All lines holding the string "installer" should be copied from the data below.
• • • • •
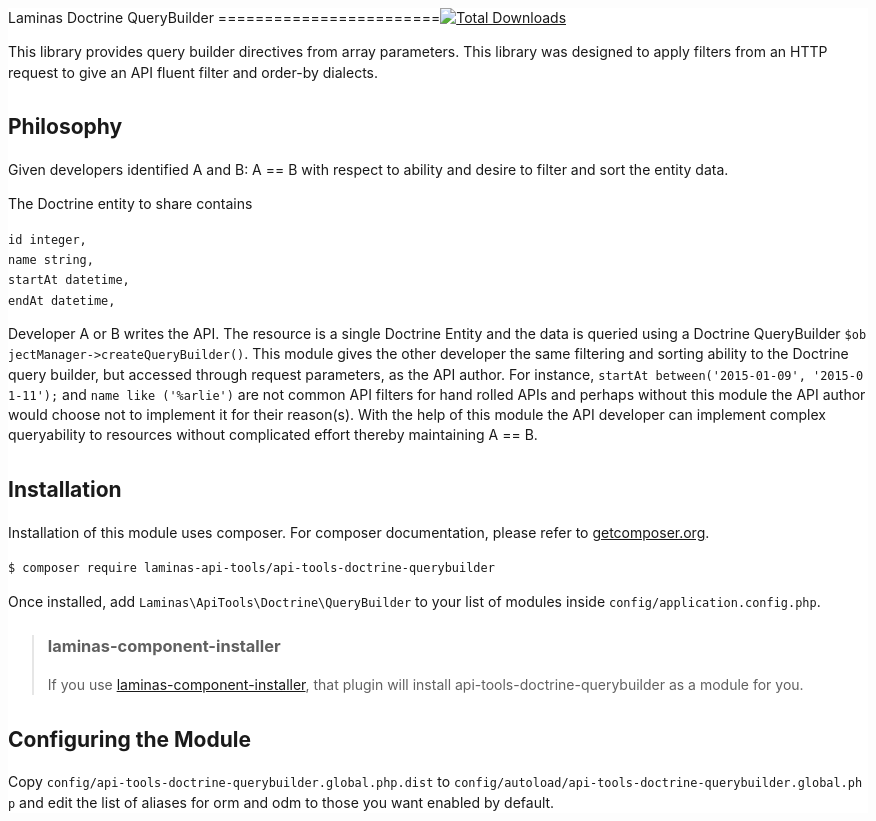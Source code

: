 Laminas Doctrine QueryBuilder
========================[![Total Downloads](https://poser.pugx.org/laminas-api-tools/api-tools-doctrine-querybuilder/downloads)](https://packagist.org/packages/laminas-api-tools/api-tools-doctrine-querybuilder)

This library provides query builder directives from array parameters. This library was designed
to apply filters from an HTTP request to give an API fluent filter and order-by dialects.


Philosophy
----------

Given developers identified A and B: A == B with respect to ability and desire to filter and sort the entity data.

The Doctrine entity to share contains
```
id integer,
name string,
startAt datetime,
endAt datetime,
```

Developer A or B writes the API. The resource is a single Doctrine Entity and the data
is queried using a Doctrine QueryBuilder `$objectManager->createQueryBuilder()`.
This module gives the other developer the same filtering and sorting ability to the
Doctrine query builder, but accessed through request parameters, as the API author.
For instance, `startAt between('2015-01-09', '2015-01-11');` and `name like ('%arlie')`
are not common API filters for hand rolled APIs and perhaps without this module the API
author would choose not to implement it for their reason(s). With the help of this
module the API developer can implement complex queryability to resources without
complicated effort thereby maintaining A == B.


Installation
------------

Installation of this module uses composer. For composer documentation, please refer to
[getcomposer.org](http://getcomposer.org/).

```bash
$ composer require laminas-api-tools/api-tools-doctrine-querybuilder
```

Once installed, add `Laminas\ApiTools\Doctrine\QueryBuilder` to your list of modules inside
`config/application.config.php`.

> ### laminas-component-installer
>
> If you use [laminas-component-installer](https://github.com/laminas/laminas-component-installer),
> that plugin will install api-tools-doctrine-querybuilder as a module for you.


Configuring the Module
----------------------

Copy `config/api-tools-doctrine-querybuilder.global.php.dist` to `config/autoload/api-tools-doctrine-querybuilder.global.php`
and edit the list of aliases for orm and odm to those you want enabled by default.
• • • • •
● **YOUR RESPONSE**:
> ### laminas-component-installer
> If you use [laminas-component-installer](https://github.com/laminas/laminas-component-installer),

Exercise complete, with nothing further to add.